Question

The Cheery Cherry Chair Company makes three types of chairs, the Montegue, the Capulet, and the Verona. Each chair requires assembly, finishing, and a certain amount of wood to make. The assembly area can be used for at most 7 hours per day. To keep him busy, the finishing person needs to work at least 6 hours per day. Producing a Monteguerequires 1 hour of assembly, 2 hour of finishing, and 6 board feet of wood. Producing a Capulet requires 1 hour of assembly, 1 hour of finishing, and 6 board feet of wood. Finally, producing a Verona requires 2 hour of assembly, 1 hour of finishing, and 2 board feet of wood.

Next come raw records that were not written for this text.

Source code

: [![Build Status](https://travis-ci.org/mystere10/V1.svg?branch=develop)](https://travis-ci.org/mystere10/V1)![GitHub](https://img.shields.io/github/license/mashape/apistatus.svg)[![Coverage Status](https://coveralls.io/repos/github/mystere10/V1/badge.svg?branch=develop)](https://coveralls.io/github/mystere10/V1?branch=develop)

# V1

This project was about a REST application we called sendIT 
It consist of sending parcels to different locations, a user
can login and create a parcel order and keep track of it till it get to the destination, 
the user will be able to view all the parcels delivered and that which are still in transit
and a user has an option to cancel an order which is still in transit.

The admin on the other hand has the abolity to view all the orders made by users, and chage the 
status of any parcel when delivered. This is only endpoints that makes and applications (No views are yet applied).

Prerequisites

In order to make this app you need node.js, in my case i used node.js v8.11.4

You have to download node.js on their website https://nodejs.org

If the company wants to minimize the amount of cherry wood used, how many should they make of each model? (It is possible to complete a fractional part a chair in a given day; in the long run you end up with completed chairs.)

Number of Montegues =
Number of Capulets =
Number of Veronas =

How many board feet of cherry wood would be used each day?

Answer 1

x₁ = 1.6667 x₂ = 0 x₃ = 2.6667

z(minimum) = 15.3333

Explanation:

Assembly Finishing wood

Montegue (x₁) 1 2 6

Capulet (x₂) 1 1 6

Verona (x₃) 2 1 2

Availability

Assembly area at most 7 hours

Finishing area at least 6 hours

Then

Objective Function

z = 6*x₁ + 6*x₂ + 2*x₃ to minimize

Subject to:

Constraint 1

Assembly area at most 7 hours

x₁ + x₂ + 2*x₃ ≤ 7

Constraint 2

Finishing area at least 6 hours

2*x₁ + x₂ + x₃ ≥ 6

General constraints x₁ ≥ 0 x₂ ≥ 0 x₃ ≥0

Solution after 3 iterations with the help of on-line solver

x₁ = 1.6667 x₂ = 0 x₃ = 2.6667

z(minimum) = 15.3333